Let’s talk about Borg, not Bjorn Borg the Swedish tennis champion or the alien villains in Star Trek but the soft, furry fabric that will keep you warm and cosy all through the winter, says Jacqueline Wake Young.
Done any decorating recently? Take a closer look at that paint roller.
That’s what mill owner George Borg did in the late 1940s and decided the soft, fluffy material he was producing for painting tools would also work for clothing and headed off to Manhattan’s garment district with a batch of the stuff.
On November 3, 1955 he made the financial pages of the New York Times and three weeks later made an application to the United States Patent and Trademark Office for Borglura, described as “pile fabrics of cotton, wool, synthetic fibres, or combinations of either of them”.

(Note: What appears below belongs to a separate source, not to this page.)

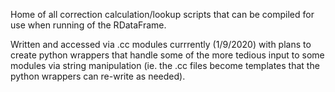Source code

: Home of all correction calculation/lookup scripts that can be compiled for use when running of the RDataFrame.

Written and accessed via .cc modules currrently (1/9/2020) with plans to create python wrappers that handle some of the more tedious input to some modules via string manipulation (ie. the .cc files become templates that the python wrappers can re-write as needed).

The newspaper later reported that Borglura coats, made by designers Kraeler-Frasca and Modelia had gone on sale at 20 department stores for $150 a pop – £1,122 in today’s money.

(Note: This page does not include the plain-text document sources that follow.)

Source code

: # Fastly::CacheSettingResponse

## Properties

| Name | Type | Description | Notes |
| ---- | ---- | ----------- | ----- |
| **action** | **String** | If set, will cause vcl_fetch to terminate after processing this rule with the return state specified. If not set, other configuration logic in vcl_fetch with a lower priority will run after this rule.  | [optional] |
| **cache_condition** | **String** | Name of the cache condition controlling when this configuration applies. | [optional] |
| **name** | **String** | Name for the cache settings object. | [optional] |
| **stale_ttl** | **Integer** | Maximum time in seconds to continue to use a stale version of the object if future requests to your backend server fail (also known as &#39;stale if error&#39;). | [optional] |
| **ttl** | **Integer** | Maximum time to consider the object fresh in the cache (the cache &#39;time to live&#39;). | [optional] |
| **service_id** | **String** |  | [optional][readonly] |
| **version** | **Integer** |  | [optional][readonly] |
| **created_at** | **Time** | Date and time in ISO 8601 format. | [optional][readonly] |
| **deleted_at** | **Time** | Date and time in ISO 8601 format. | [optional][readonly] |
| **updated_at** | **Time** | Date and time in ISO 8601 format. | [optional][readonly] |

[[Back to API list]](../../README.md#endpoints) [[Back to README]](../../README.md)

From groundbreaking to wardrobe staple
Borglura was produced using Darlan, a groundbreaking synthetic fibre, the formula for which was trademarked by the BF Goodrich Chemical Company in 1947, and George also had another fluffy fabric called Borgana, made from acrylics Orlon and Dynal.
The name Borg has stuck for the fleecy fabrics we see today, but George wasn’t the only runner in the race to create a deep pile clothing material that felt like fur.
Other contenders were also focusing their energies on cutpile fabrics, whereby threads are woven on to a cloth in loops and then cut with a sharp blade.
The result is a warm, soft fabric that looks and feels like shearling.
Borg has been used for a long time as a lining for outerwear, but in recent seasons has emerged as a standalone fabric, as beautiful on the outside as in.